Best WordPress website monitoring Tools and Plugins

Best WordPress website monitoring Tools and Plugins?

The best WordPress website monitoring tools and plugins include:

  • AlertSite
  • SolarWinds Web Performance Monitor
  • Pingdom
  • AppDynamics
  • Jetpack
  • Uptime Robot
  • Freshping
  • Super Monitoring
  • ManageWP
  • Broken Link Checker
  • Google Analytics

Why do you need to monitor your website?

The answer is simple. You need to ensure that your website is live, and it is protected from cybercriminals.

There are many factors that can bring down your website and make it unavailable for readers.

For example, a sudden surge in traffic can bring your website to a halt if your web server doesn’t have enough resources allocated to handle traffic spikes.

There can be a sudden DoS or DDoS attack by cyber criminals just for fun, or because they want to harm your business.

The two scenarios above are just two of the many possible options that can bring down your website or tarnish its image.

Will you ever want that to happen?

If not, you need to monitor your website.

If you are running a WordPress website, you should be concerned even more! While WordPress itself becomes vulnerable at times (because of updates), the major problem shows up from the side of the plugins.

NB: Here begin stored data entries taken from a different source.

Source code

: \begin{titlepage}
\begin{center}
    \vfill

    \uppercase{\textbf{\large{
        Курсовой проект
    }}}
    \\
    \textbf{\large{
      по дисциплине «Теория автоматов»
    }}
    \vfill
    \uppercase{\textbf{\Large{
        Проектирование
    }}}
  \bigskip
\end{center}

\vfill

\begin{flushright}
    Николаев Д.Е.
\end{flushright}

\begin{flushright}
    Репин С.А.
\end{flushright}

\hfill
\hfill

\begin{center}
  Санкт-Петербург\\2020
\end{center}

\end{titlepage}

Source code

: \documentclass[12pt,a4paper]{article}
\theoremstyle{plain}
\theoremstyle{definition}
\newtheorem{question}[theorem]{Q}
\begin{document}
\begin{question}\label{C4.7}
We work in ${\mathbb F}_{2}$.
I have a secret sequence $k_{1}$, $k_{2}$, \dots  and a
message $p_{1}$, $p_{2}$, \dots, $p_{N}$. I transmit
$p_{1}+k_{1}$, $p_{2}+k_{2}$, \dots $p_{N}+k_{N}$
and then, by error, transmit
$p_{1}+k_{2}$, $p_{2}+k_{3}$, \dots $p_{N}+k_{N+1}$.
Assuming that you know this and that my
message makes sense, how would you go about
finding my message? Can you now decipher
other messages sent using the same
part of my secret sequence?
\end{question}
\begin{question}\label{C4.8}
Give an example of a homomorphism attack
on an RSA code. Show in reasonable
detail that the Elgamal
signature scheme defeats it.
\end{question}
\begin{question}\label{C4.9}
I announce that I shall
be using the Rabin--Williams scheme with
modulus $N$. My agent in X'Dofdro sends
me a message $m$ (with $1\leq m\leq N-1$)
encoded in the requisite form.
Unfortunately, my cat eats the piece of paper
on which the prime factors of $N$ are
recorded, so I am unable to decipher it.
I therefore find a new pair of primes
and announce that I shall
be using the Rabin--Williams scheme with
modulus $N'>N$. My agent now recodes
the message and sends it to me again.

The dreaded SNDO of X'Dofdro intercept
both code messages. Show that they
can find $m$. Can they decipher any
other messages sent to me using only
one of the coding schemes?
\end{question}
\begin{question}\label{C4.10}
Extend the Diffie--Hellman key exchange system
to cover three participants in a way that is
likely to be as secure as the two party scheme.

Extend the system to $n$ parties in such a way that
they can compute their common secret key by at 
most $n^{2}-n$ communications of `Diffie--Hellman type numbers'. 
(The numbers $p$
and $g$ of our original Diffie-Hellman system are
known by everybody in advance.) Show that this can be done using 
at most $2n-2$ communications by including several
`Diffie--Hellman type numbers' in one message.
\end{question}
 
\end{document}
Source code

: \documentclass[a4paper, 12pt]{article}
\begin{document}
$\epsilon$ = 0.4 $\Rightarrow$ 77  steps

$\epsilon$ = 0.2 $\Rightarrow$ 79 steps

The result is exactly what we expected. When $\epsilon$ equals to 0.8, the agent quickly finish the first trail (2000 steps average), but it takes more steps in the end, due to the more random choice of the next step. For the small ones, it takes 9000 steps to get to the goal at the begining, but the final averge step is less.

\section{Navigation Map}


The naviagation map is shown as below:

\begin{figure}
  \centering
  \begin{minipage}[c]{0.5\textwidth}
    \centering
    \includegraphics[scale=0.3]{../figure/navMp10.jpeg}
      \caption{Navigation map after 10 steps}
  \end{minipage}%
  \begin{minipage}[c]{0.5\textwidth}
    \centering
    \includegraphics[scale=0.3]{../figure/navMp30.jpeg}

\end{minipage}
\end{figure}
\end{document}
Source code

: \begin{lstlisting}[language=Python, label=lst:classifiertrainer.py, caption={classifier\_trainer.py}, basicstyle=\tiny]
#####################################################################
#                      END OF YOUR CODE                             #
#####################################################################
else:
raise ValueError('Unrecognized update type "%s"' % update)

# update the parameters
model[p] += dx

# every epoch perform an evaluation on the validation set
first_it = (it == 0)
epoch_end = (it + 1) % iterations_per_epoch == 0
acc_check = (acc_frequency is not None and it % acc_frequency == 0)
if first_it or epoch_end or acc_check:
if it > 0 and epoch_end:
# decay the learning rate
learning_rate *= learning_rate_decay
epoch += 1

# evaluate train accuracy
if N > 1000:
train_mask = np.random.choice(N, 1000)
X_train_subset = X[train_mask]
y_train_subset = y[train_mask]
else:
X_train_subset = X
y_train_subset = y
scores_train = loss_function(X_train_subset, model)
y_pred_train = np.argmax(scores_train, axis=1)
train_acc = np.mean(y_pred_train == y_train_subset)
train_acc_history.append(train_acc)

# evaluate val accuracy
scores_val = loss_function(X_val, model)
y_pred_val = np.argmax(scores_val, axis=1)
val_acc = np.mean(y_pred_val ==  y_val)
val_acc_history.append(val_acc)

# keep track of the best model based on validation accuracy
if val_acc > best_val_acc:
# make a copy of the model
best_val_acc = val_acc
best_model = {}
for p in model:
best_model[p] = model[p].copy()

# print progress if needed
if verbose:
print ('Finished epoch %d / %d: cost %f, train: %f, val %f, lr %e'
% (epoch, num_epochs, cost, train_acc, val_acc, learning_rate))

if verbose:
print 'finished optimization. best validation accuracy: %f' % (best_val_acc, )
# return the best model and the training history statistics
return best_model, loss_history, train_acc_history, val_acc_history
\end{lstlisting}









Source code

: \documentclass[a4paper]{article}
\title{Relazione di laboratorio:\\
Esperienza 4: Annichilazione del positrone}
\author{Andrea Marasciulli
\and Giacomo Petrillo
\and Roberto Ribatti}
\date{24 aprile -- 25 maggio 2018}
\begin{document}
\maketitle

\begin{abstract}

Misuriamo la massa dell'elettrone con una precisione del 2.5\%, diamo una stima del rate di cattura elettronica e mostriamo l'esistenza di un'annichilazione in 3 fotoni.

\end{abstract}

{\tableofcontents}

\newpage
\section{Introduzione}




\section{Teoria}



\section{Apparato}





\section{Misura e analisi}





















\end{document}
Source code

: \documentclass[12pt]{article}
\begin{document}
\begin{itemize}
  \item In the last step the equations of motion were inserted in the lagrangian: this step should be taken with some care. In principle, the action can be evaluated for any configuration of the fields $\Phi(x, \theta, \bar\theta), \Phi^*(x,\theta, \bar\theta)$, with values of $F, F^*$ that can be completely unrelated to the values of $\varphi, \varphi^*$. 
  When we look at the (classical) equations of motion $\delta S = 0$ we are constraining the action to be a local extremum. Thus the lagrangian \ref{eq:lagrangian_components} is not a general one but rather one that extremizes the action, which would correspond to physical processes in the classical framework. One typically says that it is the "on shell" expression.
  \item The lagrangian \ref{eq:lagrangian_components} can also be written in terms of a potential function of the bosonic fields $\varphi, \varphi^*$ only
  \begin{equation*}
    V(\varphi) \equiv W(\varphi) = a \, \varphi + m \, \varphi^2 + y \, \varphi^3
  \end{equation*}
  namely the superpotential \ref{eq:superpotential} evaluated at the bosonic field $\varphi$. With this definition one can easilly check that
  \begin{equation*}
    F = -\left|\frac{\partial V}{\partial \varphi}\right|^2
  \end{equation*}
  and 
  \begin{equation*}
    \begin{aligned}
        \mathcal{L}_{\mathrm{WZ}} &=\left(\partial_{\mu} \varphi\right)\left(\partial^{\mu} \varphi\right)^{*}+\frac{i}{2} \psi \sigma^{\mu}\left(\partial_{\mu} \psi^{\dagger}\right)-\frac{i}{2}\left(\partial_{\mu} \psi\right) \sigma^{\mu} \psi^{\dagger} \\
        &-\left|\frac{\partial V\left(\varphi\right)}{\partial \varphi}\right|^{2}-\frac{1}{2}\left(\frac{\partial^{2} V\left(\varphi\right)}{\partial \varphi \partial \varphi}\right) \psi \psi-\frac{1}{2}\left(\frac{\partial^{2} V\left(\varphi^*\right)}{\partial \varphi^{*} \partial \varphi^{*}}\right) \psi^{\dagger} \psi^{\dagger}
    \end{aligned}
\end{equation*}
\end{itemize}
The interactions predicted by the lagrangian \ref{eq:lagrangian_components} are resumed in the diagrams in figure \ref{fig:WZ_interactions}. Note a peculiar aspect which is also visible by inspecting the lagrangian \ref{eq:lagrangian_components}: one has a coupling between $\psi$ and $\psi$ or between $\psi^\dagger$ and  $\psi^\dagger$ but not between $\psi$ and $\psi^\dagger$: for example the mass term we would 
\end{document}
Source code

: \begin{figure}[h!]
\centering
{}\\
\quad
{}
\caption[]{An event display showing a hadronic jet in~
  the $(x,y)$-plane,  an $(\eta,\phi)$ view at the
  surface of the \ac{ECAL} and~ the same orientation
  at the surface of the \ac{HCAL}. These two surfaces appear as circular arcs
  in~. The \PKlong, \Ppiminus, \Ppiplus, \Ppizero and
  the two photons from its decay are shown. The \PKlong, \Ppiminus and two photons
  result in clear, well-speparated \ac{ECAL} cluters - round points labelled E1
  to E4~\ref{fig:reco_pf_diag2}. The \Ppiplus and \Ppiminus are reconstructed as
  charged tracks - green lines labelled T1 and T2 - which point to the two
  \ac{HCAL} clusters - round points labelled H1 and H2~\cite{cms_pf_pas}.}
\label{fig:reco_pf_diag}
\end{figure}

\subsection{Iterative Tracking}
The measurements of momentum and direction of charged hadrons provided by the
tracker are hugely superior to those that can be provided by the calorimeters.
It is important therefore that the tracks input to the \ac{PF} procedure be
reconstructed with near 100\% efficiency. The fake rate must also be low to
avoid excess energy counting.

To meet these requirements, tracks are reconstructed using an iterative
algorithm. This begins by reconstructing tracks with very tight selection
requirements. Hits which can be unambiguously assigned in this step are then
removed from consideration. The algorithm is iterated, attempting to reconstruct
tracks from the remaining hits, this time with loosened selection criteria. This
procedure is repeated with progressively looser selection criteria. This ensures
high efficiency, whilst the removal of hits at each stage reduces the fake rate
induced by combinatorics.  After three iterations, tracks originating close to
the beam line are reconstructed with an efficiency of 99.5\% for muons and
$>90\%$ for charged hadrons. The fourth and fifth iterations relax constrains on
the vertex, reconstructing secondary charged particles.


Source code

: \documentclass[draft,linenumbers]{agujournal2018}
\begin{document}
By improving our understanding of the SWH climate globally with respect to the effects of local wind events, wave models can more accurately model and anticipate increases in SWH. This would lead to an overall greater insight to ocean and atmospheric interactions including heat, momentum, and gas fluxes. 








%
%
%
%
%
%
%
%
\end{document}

Most of the plugins that you use are not developed by the developers of WordPress. Many times, these plugins are terribly coded, and consume enormous amounts of server resources.

Poorly coded plugins also open a gateway for cybercriminals who find backdoors and infiltrate the websites.

I don’t think you want your website hacked!

So, do you now agree that you need to monitor your website?

If you still need reasons, here are few quick points to remember:

  • If you have a broken or a non-functional site, sales will plummet.
  • You will lose readers, because the first impression is the last impression.
  • Your customers or readers will not be satisfied, and they will switch loyalty.
  • Your brand reputation will take a hit, give others a competitive edge over you.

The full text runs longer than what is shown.